What needs to be done
Every line below is to be set down again exactly; any image stays out.

The input
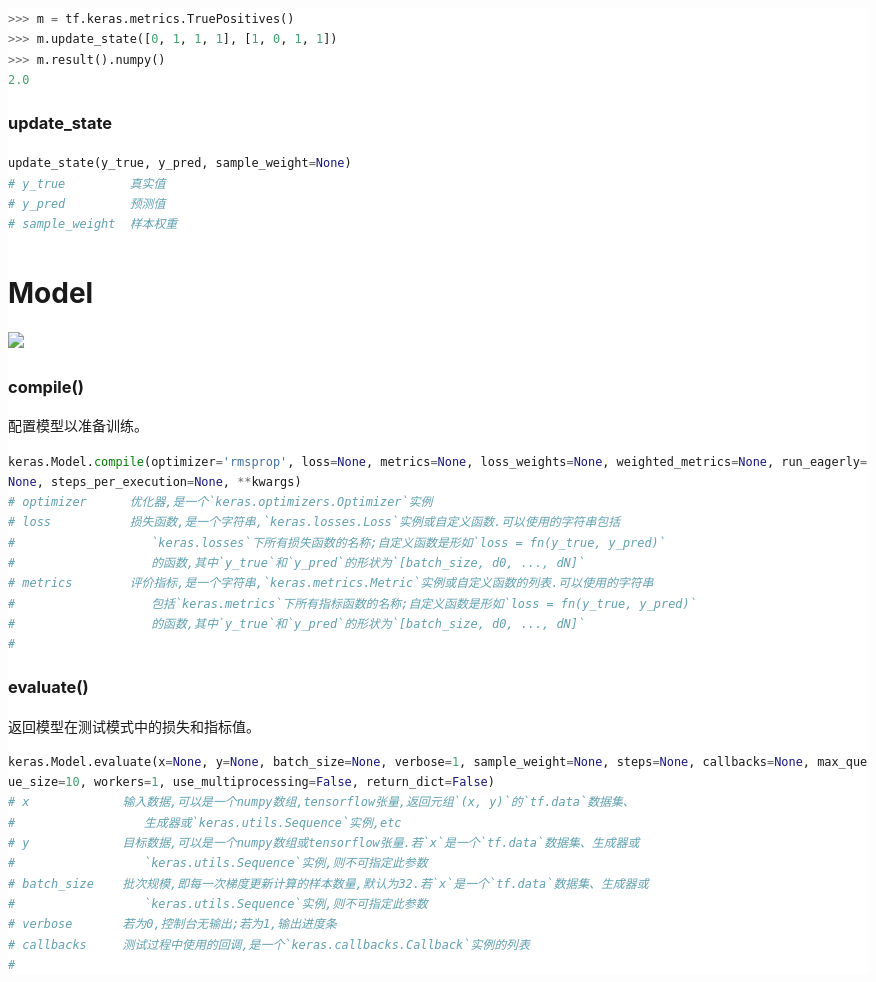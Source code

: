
 ```python
>>> m = tf.keras.metrics.TruePositives()
>>> m.update_state([0, 1, 1, 1], [1, 0, 1, 1])
>>> m.result().numpy()
2.0
```



### update_state

```python
update_state(y_true, y_pred, sample_weight=None)
# y_true         真实值
# y_pred         预测值
# sample_weight  样本权重
```





# Model

![](https://i.loli.net/2020/09/27/hvxUc9eyiqJkGVu.png)



### compile()

配置模型以准备训练。

```python
keras.Model.compile(optimizer='rmsprop', loss=None, metrics=None, loss_weights=None, weighted_metrics=None, run_eagerly=None, steps_per_execution=None, **kwargs)
# optimizer      优化器,是一个`keras.optimizers.Optimizer`实例
# loss           损失函数,是一个字符串,`keras.losses.Loss`实例或自定义函数.可以使用的字符串包括
#                   `keras.losses`下所有损失函数的名称;自定义函数是形如`loss = fn(y_true, y_pred)`
#                   的函数,其中`y_true`和`y_pred`的形状为`[batch_size, d0, ..., dN]`
# metrics        评价指标,是一个字符串,`keras.metrics.Metric`实例或自定义函数的列表.可以使用的字符串
#                   包括`keras.metrics`下所有指标函数的名称;自定义函数是形如`loss = fn(y_true, y_pred)`
#                   的函数,其中`y_true`和`y_pred`的形状为`[batch_size, d0, ..., dN]`
# 
```



### evaluate()

返回模型在测试模式中的损失和指标值。

```python
keras.Model.evaluate(x=None, y=None, batch_size=None, verbose=1, sample_weight=None, steps=None, callbacks=None, max_queue_size=10, workers=1, use_multiprocessing=False, return_dict=False)
# x             输入数据,可以是一个numpy数组,tensorflow张量,返回元组`(x, y)`的`tf.data`数据集、
#                  生成器或`keras.utils.Sequence`实例,etc
# y             目标数据,可以是一个numpy数组或tensorflow张量.若`x`是一个`tf.data`数据集、生成器或
#                  `keras.utils.Sequence`实例,则不可指定此参数
# batch_size    批次规模,即每一次梯度更新计算的样本数量,默认为32.若`x`是一个`tf.data`数据集、生成器或
#                  `keras.utils.Sequence`实例,则不可指定此参数
# verbose       若为0,控制台无输出;若为1,输出进度条
# callbacks     测试过程中使用的回调,是一个`keras.callbacks.Callback`实例的列表
# 

```
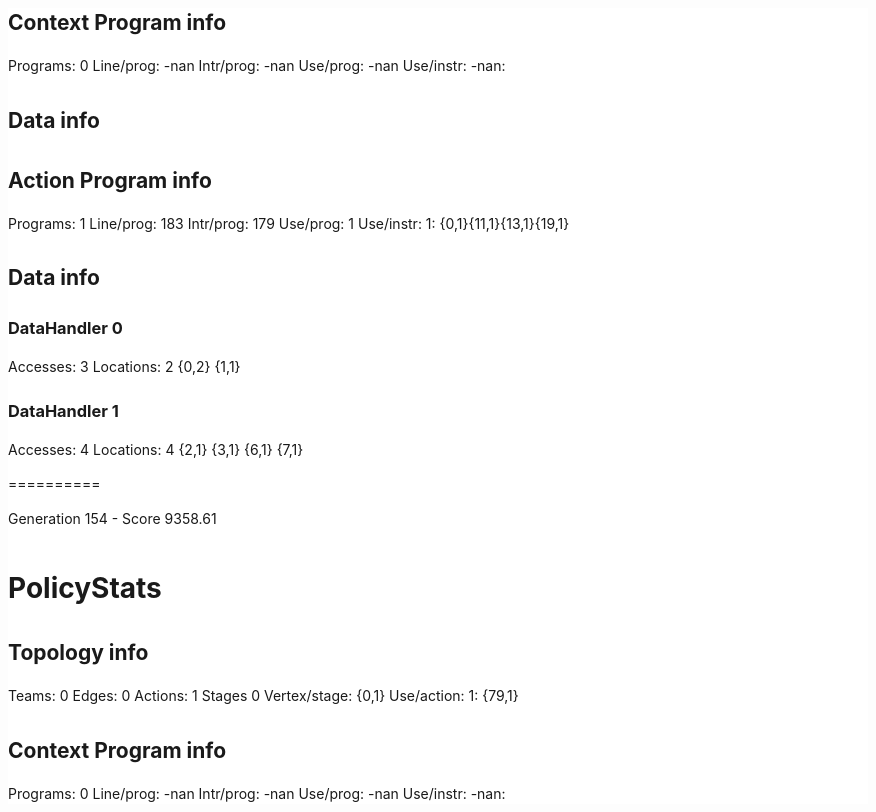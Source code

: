 ## Context Program info
Programs:	0
Line/prog:	-nan
Intr/prog:	-nan
Use/prog:	-nan
Use/instr:	-nan: 

## Data info


## Action Program info
Programs:	1
Line/prog:	183
Intr/prog:	179
Use/prog:	1
Use/instr:	1: {0,1}{11,1}{13,1}{19,1}

## Data info

### DataHandler 0
Accesses:	3
Locations:	2
{0,2} {1,1} 

### DataHandler 1
Accesses:	4
Locations:	4
{2,1} {3,1} {6,1} {7,1} 


==========

Generation 154 - Score 9358.61

# PolicyStats
## Topology info
Teams:		0
Edges:		0
Actions:	1
Stages		0
Vertex/stage:	{0,1} 
Use/action:	1: {79,1} 

## Context Program info
Programs:	0
Line/prog:	-nan
Intr/prog:	-nan
Use/prog:	-nan
Use/instr:	-nan: 
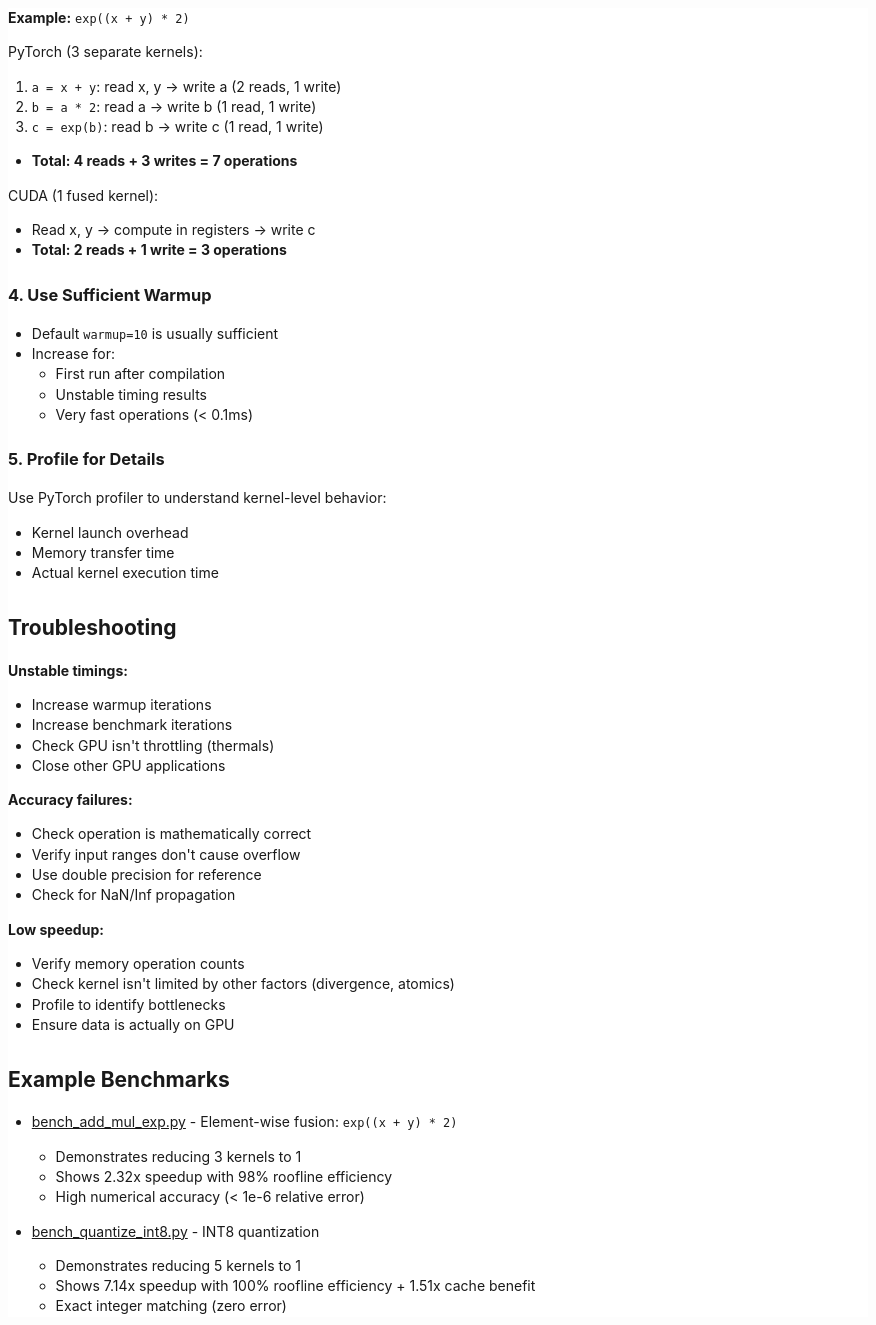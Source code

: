 **Example:** `exp((x + y) * 2)`

PyTorch (3 separate kernels):
1. `a = x + y`: read x, y → write a (2 reads, 1 write)
2. `b = a * 2`: read a → write b (1 read, 1 write)
3. `c = exp(b)`: read b → write c (1 read, 1 write)
- **Total: 4 reads + 3 writes = 7 operations**

CUDA (1 fused kernel):
- Read x, y → compute in registers → write c
- **Total: 2 reads + 1 write = 3 operations**

### 4. Use Sufficient Warmup

- Default `warmup=10` is usually sufficient
- Increase for:
  - First run after compilation
  - Unstable timing results
  - Very fast operations (< 0.1ms)

### 5. Profile for Details

Use PyTorch profiler to understand kernel-level behavior:
- Kernel launch overhead
- Memory transfer time
- Actual kernel execution time

## Troubleshooting

**Unstable timings:**
- Increase warmup iterations
- Increase benchmark iterations
- Check GPU isn't throttling (thermals)
- Close other GPU applications

**Accuracy failures:**
- Check operation is mathematically correct
- Verify input ranges don't cause overflow
- Use double precision for reference
- Check for NaN/Inf propagation

**Low speedup:**
- Verify memory operation counts
- Check kernel isn't limited by other factors (divergence, atomics)
- Profile to identify bottlenecks
- Ensure data is actually on GPU

## Example Benchmarks

- [bench_add_mul_exp.py](bench_add_mul_exp.py) - Element-wise fusion: `exp((x + y) * 2)`
  - Demonstrates reducing 3 kernels to 1
  - Shows 2.32x speedup with 98% roofline efficiency
  - High numerical accuracy (< 1e-6 relative error)

- [bench_quantize_int8.py](bench_quantize_int8.py) - INT8 quantization
  - Demonstrates reducing 5 kernels to 1
  - Shows 7.14x speedup with 100% roofline efficiency + 1.51x cache benefit
  - Exact integer matching (zero error)
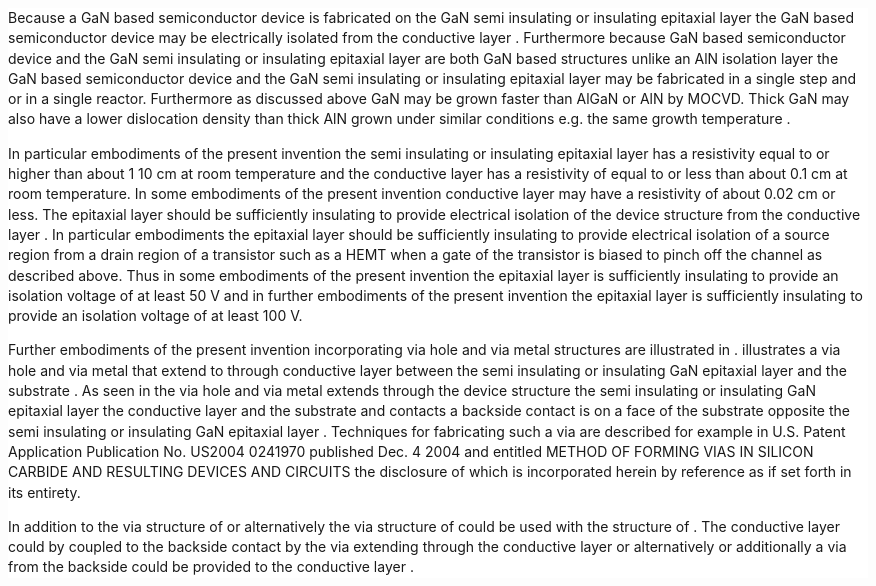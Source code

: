 Because a GaN based semiconductor device is fabricated on the GaN semi insulating or insulating epitaxial layer the GaN based semiconductor device may be electrically isolated from the conductive layer . Furthermore because GaN based semiconductor device and the GaN semi insulating or insulating epitaxial layer are both GaN based structures unlike an AlN isolation layer the GaN based semiconductor device and the GaN semi insulating or insulating epitaxial layer may be fabricated in a single step and or in a single reactor. Furthermore as discussed above GaN may be grown faster than AlGaN or AlN by MOCVD. Thick GaN may also have a lower dislocation density than thick AlN grown under similar conditions e.g. the same growth temperature .

In particular embodiments of the present invention the semi insulating or insulating epitaxial layer has a resistivity equal to or higher than about 1 10 cm at room temperature and the conductive layer has a resistivity of equal to or less than about 0.1 cm at room temperature. In some embodiments of the present invention conductive layer may have a resistivity of about 0.02 cm or less. The epitaxial layer should be sufficiently insulating to provide electrical isolation of the device structure from the conductive layer . In particular embodiments the epitaxial layer should be sufficiently insulating to provide electrical isolation of a source region from a drain region of a transistor such as a HEMT when a gate of the transistor is biased to pinch off the channel as described above. Thus in some embodiments of the present invention the epitaxial layer is sufficiently insulating to provide an isolation voltage of at least 50 V and in further embodiments of the present invention the epitaxial layer is sufficiently insulating to provide an isolation voltage of at least 100 V.

Further embodiments of the present invention incorporating via hole and via metal structures are illustrated in . illustrates a via hole and via metal that extend to through conductive layer between the semi insulating or insulating GaN epitaxial layer and the substrate . As seen in the via hole and via metal extends through the device structure the semi insulating or insulating GaN epitaxial layer the conductive layer and the substrate and contacts a backside contact is on a face of the substrate opposite the semi insulating or insulating GaN epitaxial layer . Techniques for fabricating such a via are described for example in U.S. Patent Application Publication No. US2004 0241970 published Dec. 4 2004 and entitled METHOD OF FORMING VIAS IN SILICON CARBIDE AND RESULTING DEVICES AND CIRCUITS the disclosure of which is incorporated herein by reference as if set forth in its entirety.

In addition to the via structure of or alternatively the via structure of could be used with the structure of . The conductive layer could by coupled to the backside contact by the via extending through the conductive layer or alternatively or additionally a via from the backside could be provided to the conductive layer .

Completed exercise
Source code

:
 ```python
>>> m = tf.keras.metrics.TruePositives()
>>> m.update_state([0, 1, 1, 1], [1, 0, 1, 1])
>>> m.result().numpy()
2.0
```



### update_state

```python
update_state(y_true, y_pred, sample_weight=None)
# y_true         真实值
# y_pred         预测值
# sample_weight  样本权重
```





# Model

![](https://i.loli.net/2020/09/27/hvxUc9eyiqJkGVu.png)



### compile()

配置模型以准备训练。

```python
keras.Model.compile(optimizer='rmsprop', loss=None, metrics=None, loss_weights=None, weighted_metrics=None, run_eagerly=None, steps_per_execution=None, **kwargs)
# optimizer      优化器,是一个`keras.optimizers.Optimizer`实例
# loss           损失函数,是一个字符串,`keras.losses.Loss`实例或自定义函数.可以使用的字符串包括
#                   `keras.losses`下所有损失函数的名称;自定义函数是形如`loss = fn(y_true, y_pred)`
#                   的函数,其中`y_true`和`y_pred`的形状为`[batch_size, d0, ..., dN]`
# metrics        评价指标,是一个字符串,`keras.metrics.Metric`实例或自定义函数的列表.可以使用的字符串
#                   包括`keras.metrics`下所有指标函数的名称;自定义函数是形如`loss = fn(y_true, y_pred)`
#                   的函数,其中`y_true`和`y_pred`的形状为`[batch_size, d0, ..., dN]`
# 
```



### evaluate()

返回模型在测试模式中的损失和指标值。

```python
keras.Model.evaluate(x=None, y=None, batch_size=None, verbose=1, sample_weight=None, steps=None, callbacks=None, max_queue_size=10, workers=1, use_multiprocessing=False, return_dict=False)
# x             输入数据,可以是一个numpy数组,tensorflow张量,返回元组`(x, y)`的`tf.data`数据集、
#                  生成器或`keras.utils.Sequence`实例,etc
# y             目标数据,可以是一个numpy数组或tensorflow张量.若`x`是一个`tf.data`数据集、生成器或
#                  `keras.utils.Sequence`实例,则不可指定此参数
# batch_size    批次规模,即每一次梯度更新计算的样本数量,默认为32.若`x`是一个`tf.data`数据集、生成器或
#                  `keras.utils.Sequence`实例,则不可指定此参数
# verbose       若为0,控制台无输出;若为1,输出进度条
# callbacks     测试过程中使用的回调,是一个`keras.callbacks.Callback`实例的列表
# 

```
Source code

: ## Context Program info
Programs:	0
Line/prog:	-nan
Intr/prog:	-nan
Use/prog:	-nan
Use/instr:	-nan: 

## Data info


## Action Program info
Programs:	1
Line/prog:	183
Intr/prog:	179
Use/prog:	1
Use/instr:	1: {0,1}{11,1}{13,1}{19,1}

## Data info

### DataHandler 0
Accesses:	3
Locations:	2
{0,2} {1,1} 

### DataHandler 1
Accesses:	4
Locations:	4
{2,1} {3,1} {6,1} {7,1} 


==========

Generation 154 - Score 9358.61

# PolicyStats
## Topology info
Teams:		0
Edges:		0
Actions:	1
Stages		0
Vertex/stage:	{0,1} 
Use/action:	1: {79,1} 

## Context Program info
Programs:	0
Line/prog:	-nan
Intr/prog:	-nan
Use/prog:	-nan
Use/instr:	-nan: 
Source code

: **Example:** `exp((x + y) * 2)`

PyTorch (3 separate kernels):
1. `a = x + y`: read x, y → write a (2 reads, 1 write)
2. `b = a * 2`: read a → write b (1 read, 1 write)
3. `c = exp(b)`: read b → write c (1 read, 1 write)
- **Total: 4 reads + 3 writes = 7 operations**

CUDA (1 fused kernel):
- Read x, y → compute in registers → write c
- **Total: 2 reads + 1 write = 3 operations**

### 4. Use Sufficient Warmup

- Default `warmup=10` is usually sufficient
- Increase for:
  - First run after compilation
  - Unstable timing results
  - Very fast operations (< 0.1ms)

### 5. Profile for Details

Use PyTorch profiler to understand kernel-level behavior:
- Kernel launch overhead
- Memory transfer time
- Actual kernel execution time

## Troubleshooting

**Unstable timings:**
- Increase warmup iterations
- Increase benchmark iterations
- Check GPU isn't throttling (thermals)
- Close other GPU applications

**Accuracy failures:**
- Check operation is mathematically correct
- Verify input ranges don't cause overflow
- Use double precision for reference
- Check for NaN/Inf propagation

**Low speedup:**
- Verify memory operation counts
- Check kernel isn't limited by other factors (divergence, atomics)
- Profile to identify bottlenecks
- Ensure data is actually on GPU

## Example Benchmarks

- [bench_add_mul_exp.py](bench_add_mul_exp.py) - Element-wise fusion: `exp((x + y) * 2)`
  - Demonstrates reducing 3 kernels to 1
  - Shows 2.32x speedup with 98% roofline efficiency
  - High numerical accuracy (< 1e-6 relative error)

- [bench_quantize_int8.py](bench_quantize_int8.py) - INT8 quantization
  - Demonstrates reducing 5 kernels to 1
  - Shows 7.14x speedup with 100% roofline efficiency + 1.51x cache benefit
  - Exact integer matching (zero error)
Source code

: Because a GaN based semiconductor device is fabricated on the GaN semi insulating or insulating epitaxial layer the GaN based semiconductor device may be electrically isolated from the conductive layer . Furthermore because GaN based semiconductor device and the GaN semi insulating or insulating epitaxial layer are both GaN based structures unlike an AlN isolation layer the GaN based semiconductor device and the GaN semi insulating or insulating epitaxial layer may be fabricated in a single step and or in a single reactor. Furthermore as discussed above GaN may be grown faster than AlGaN or AlN by MOCVD. Thick GaN may also have a lower dislocation density than thick AlN grown under similar conditions e.g. the same growth temperature .

In particular embodiments of the present invention the semi insulating or insulating epitaxial layer has a resistivity equal to or higher than about 1 10 cm at room temperature and the conductive layer has a resistivity of equal to or less than about 0.1 cm at room temperature. In some embodiments of the present invention conductive layer may have a resistivity of about 0.02 cm or less. The epitaxial layer should be sufficiently insulating to provide electrical isolation of the device structure from the conductive layer . In particular embodiments the epitaxial layer should be sufficiently insulating to provide electrical isolation of a source region from a drain region of a transistor such as a HEMT when a gate of the transistor is biased to pinch off the channel as described above. Thus in some embodiments of the present invention the epitaxial layer is sufficiently insulating to provide an isolation voltage of at least 50 V and in further embodiments of the present invention the epitaxial layer is sufficiently insulating to provide an isolation voltage of at least 100 V.

Further embodiments of the present invention incorporating via hole and via metal structures are illustrated in . illustrates a via hole and via metal that extend to through conductive layer between the semi insulating or insulating GaN epitaxial layer and the substrate . As seen in the via hole and via metal extends through the device structure the semi insulating or insulating GaN epitaxial layer the conductive layer and the substrate and contacts a backside contact is on a face of the substrate opposite the semi insulating or insulating GaN epitaxial layer . Techniques for fabricating such a via are described for example in U.S. Patent Application Publication No. US2004 0241970 published Dec. 4 2004 and entitled METHOD OF FORMING VIAS IN SILICON CARBIDE AND RESULTING DEVICES AND CIRCUITS the disclosure of which is incorporated herein by reference as if set forth in its entirety.

In addition to the via structure of or alternatively the via structure of could be used with the structure of . The conductive layer could by coupled to the backside contact by the via extending through the conductive layer or alternatively or additionally a via from the backside could be provided to the conductive layer .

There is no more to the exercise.